§ Activity: Pull out every line of the listing below where "modules" appears.

--- Source information ---

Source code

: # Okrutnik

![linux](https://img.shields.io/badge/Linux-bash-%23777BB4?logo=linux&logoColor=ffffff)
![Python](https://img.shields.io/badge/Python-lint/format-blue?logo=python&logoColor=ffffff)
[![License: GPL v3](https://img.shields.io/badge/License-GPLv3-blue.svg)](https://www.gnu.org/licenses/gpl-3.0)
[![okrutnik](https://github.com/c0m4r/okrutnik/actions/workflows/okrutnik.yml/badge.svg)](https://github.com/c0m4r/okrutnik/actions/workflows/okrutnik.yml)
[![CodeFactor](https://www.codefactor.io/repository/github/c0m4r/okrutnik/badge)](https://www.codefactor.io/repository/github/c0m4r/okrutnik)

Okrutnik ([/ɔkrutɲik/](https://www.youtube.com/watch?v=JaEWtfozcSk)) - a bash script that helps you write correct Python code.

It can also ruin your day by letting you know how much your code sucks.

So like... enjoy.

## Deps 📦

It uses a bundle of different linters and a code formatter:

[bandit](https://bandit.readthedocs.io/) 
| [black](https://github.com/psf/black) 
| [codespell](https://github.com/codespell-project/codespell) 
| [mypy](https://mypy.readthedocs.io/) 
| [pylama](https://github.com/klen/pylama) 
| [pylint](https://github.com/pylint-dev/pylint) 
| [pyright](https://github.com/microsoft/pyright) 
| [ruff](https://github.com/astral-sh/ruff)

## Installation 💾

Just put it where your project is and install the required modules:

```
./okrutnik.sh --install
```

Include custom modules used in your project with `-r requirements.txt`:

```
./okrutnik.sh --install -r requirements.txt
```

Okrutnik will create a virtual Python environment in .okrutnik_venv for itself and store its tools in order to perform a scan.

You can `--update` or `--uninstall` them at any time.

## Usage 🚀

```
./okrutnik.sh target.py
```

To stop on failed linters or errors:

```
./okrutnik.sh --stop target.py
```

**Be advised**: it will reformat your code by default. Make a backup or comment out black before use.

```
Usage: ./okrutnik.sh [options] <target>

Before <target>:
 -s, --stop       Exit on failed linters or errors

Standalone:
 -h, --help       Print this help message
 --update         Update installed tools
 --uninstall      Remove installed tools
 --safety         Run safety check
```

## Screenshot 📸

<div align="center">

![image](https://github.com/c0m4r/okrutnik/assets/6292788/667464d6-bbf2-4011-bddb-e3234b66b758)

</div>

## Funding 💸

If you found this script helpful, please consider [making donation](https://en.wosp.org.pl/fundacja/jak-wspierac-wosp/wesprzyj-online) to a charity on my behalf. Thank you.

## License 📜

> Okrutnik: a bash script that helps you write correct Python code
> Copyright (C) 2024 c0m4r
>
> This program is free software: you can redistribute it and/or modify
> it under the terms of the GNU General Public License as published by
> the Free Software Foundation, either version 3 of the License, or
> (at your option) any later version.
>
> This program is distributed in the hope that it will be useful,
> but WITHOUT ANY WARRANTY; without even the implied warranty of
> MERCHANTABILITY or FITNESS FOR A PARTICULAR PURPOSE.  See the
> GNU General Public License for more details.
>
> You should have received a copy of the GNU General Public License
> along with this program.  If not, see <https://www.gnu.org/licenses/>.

---

§ Answer:
Just put it where your project is and install the required modules:
Include custom modules used in your project with `-r requirements.txt`:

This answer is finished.